:: What to work on ::
Check each line below for the word "interface". How many have it? Answer with the number only.

:: Dataset entries ::
Segment Open
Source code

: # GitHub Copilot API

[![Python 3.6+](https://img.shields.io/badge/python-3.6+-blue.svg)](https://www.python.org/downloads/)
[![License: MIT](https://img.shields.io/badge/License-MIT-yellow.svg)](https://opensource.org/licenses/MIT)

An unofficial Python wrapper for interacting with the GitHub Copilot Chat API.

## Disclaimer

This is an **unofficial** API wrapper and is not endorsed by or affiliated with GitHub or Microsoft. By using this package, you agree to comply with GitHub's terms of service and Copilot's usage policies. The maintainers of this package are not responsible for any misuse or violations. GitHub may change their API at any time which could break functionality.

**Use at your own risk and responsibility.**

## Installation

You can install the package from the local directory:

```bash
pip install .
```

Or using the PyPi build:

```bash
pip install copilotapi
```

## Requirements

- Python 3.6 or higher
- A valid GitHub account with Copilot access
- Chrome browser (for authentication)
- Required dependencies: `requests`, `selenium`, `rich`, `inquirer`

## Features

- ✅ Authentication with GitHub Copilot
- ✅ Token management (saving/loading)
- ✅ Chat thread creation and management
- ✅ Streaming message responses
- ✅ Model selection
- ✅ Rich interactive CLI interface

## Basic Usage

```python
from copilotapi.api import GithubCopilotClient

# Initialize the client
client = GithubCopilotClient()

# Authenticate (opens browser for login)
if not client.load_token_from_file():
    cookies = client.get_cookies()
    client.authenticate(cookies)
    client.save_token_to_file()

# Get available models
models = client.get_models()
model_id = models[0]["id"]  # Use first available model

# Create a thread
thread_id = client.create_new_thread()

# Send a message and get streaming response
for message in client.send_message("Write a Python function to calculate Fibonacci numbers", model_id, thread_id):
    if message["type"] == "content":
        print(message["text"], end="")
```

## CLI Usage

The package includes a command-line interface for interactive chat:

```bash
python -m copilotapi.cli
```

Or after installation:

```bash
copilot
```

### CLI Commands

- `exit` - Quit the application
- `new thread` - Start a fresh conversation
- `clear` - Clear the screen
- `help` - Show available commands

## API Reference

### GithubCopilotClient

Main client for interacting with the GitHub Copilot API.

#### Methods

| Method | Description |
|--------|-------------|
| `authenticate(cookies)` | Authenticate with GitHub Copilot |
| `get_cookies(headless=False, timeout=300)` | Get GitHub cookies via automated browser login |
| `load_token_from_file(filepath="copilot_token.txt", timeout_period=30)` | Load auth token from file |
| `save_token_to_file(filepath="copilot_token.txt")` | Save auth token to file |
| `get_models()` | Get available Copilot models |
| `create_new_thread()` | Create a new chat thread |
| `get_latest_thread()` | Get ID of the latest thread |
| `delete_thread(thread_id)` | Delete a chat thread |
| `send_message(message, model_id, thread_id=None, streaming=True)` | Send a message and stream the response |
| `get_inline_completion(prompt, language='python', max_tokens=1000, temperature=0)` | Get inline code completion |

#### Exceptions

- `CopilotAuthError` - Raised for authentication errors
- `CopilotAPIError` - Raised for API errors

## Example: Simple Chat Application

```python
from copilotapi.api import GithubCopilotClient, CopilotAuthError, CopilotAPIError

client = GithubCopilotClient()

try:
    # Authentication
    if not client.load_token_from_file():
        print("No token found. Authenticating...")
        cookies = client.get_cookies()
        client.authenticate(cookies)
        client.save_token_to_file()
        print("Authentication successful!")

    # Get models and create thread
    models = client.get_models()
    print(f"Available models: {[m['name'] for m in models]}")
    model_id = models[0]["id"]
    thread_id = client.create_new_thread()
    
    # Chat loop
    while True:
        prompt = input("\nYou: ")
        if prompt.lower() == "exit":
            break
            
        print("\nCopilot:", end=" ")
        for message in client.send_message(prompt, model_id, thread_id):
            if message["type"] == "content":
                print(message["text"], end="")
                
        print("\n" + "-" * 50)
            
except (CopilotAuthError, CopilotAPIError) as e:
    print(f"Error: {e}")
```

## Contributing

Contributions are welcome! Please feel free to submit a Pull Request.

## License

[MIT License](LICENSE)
Segment Closed
:: Your response ::
2